Proceedings of the International Conference on Sustainable Green Tourism Applied Science - Engineering Applied Science 2025 (ICOSTAS-EAS 2025)

Evaluating Machine Learning Approaches for Sentiment Analysis of Internet Service Providers in Indonesia: Naïve Bayes vs. Gradient Boosting

Authors
I Gusti Ngurah Bagus Catur Bawa1, *, Made Pradnyana Ambara1, I Wayan Suasnawa1, Anak Agung Ngurah Gde Sapteka2, I Komang Wiratama1, Ida Bagus Putra Manuaba1
1Information Technology Department, Politeknik Negeri Bali, Bali, Indonesia
2Electrical Engineering Department, Politeknik Negeri Bali, Bali, Indonesia
*Corresponding author. Email: caturbawa@pnb.ac.id
Corresponding Author
I Gusti Ngurah Bagus Catur Bawa
Available Online 31 October 2025.
DOI
10.2991/978-94-6463-878-3_58How to use a DOI?
Keywords
Gradient Boosting; Naïve Bayes Sentiment Analysis; Machine Learning
Abstract

Customer satisfaction has become a crucial metric for the business sustainability of Internet Service Providers (ISPs) amidst fierce industrial competition in Indonesia. Automated sentiment analysis on social media offers a solution to efficiently monitor public opinion. This study aims to comprehensively evaluate and compare two machine learning algorithms, Naïve Bayes (NB) and Gradient Boosting (GB), for the task of sentiment classification on Indonesian ISP user reviews collected from the Twitter platform.
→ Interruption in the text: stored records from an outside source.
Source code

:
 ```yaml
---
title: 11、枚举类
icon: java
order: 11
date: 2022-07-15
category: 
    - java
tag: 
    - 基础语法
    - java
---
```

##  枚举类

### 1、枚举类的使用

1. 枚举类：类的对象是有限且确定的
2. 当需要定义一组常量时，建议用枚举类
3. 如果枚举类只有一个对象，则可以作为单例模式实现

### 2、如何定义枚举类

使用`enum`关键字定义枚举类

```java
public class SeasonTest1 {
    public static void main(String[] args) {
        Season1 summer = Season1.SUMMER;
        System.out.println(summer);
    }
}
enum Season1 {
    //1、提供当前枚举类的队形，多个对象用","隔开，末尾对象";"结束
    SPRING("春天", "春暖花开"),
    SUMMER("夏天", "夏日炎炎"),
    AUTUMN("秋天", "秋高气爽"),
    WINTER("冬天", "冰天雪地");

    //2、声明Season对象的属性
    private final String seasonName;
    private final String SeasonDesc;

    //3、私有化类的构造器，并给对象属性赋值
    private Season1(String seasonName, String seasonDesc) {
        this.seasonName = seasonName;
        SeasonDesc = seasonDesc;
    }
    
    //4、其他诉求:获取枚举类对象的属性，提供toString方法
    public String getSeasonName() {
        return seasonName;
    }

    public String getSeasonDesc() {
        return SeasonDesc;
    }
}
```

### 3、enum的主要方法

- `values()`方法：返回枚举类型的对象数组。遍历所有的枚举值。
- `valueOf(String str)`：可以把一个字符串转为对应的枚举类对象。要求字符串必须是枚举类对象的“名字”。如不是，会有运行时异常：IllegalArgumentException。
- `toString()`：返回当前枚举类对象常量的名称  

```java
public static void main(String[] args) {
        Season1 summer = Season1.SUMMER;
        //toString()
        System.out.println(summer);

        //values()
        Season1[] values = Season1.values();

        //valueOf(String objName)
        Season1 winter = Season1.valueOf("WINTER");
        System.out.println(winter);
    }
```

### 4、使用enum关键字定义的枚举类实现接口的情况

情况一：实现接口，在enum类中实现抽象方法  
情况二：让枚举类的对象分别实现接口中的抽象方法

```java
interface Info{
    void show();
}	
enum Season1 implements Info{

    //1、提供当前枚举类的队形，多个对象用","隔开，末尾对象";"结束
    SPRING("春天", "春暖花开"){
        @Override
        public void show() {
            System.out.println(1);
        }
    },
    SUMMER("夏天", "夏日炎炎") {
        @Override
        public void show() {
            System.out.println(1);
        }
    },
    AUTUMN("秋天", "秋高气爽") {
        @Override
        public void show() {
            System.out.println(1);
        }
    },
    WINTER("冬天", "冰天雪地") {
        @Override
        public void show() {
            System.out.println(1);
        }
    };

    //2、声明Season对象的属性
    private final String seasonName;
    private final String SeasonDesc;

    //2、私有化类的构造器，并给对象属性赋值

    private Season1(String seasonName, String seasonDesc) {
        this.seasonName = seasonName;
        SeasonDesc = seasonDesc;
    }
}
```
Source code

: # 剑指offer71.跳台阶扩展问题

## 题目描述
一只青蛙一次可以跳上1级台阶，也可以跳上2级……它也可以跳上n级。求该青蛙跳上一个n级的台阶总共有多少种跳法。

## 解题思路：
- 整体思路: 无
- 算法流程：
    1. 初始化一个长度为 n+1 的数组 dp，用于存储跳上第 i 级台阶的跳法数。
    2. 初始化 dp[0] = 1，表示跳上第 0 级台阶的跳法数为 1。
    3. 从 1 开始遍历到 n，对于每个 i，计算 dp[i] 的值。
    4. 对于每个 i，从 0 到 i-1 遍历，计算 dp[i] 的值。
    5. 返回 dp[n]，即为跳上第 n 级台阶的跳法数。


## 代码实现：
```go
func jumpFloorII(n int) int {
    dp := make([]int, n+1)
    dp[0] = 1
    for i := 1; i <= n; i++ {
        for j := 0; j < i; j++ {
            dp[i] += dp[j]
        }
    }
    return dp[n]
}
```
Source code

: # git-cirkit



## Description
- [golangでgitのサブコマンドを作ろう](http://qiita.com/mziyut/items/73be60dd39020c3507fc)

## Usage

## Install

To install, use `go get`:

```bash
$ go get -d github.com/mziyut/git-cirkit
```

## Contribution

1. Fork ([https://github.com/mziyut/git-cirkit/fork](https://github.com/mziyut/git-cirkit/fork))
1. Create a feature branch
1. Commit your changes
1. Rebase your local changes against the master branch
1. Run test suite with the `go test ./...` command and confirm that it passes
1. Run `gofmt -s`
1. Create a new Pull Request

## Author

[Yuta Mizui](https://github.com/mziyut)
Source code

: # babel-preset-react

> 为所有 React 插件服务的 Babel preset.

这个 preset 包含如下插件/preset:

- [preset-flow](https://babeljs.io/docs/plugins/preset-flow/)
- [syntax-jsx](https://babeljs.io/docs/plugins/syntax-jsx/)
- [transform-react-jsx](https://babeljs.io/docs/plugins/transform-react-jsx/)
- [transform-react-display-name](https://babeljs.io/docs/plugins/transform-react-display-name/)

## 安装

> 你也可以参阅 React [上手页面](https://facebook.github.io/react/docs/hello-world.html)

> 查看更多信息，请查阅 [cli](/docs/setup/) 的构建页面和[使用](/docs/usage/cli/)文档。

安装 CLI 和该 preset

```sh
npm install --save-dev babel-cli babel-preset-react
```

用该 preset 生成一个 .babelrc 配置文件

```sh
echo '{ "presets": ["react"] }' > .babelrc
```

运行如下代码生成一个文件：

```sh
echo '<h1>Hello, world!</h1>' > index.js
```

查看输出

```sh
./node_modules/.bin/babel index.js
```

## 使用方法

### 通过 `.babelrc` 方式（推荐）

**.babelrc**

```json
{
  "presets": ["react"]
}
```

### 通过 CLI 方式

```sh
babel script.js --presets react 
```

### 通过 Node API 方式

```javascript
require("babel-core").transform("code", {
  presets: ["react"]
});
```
The research methodology encompasses several optimization stages, including hyperparameter tuning and the handling of imbalanced data using the Synthetic Minority Over-sampling Technique (SMOTE), to ensure a fair and in-depth comparison. The experimental results indicate that Gradient Boosting consistently outperforms Naïve Bayes. The best-performing model, Gradient Boosting optimized with tuning and SMOTE, achieved an overall accuracy of 85%. More importantly, this model demonstrated a superior capability in identifying negative sentiment, achieving a recall score of 93%, which is a valuable capability for practical applications such as customer complaint detection. This study concludes that the optimized Gradient Boosting approach constitutes a more robust and reliable solution for sentiment analysis in this domain.

Copyright
© 2025 The Author(s)
Open Access
Open Access This chapter is licensed under the terms of the Creative Commons Attribution-NonCommercial 4.0 International License (http://creativecommons.org/licenses/by-nc/4.0/), which permits any noncommercial use, sharing, adaptation, distribution and reproduction in any medium or format, as long as you give appropriate credit to the original author(s) and the source, provide a link to the Creative Commons license and indicate if changes were made.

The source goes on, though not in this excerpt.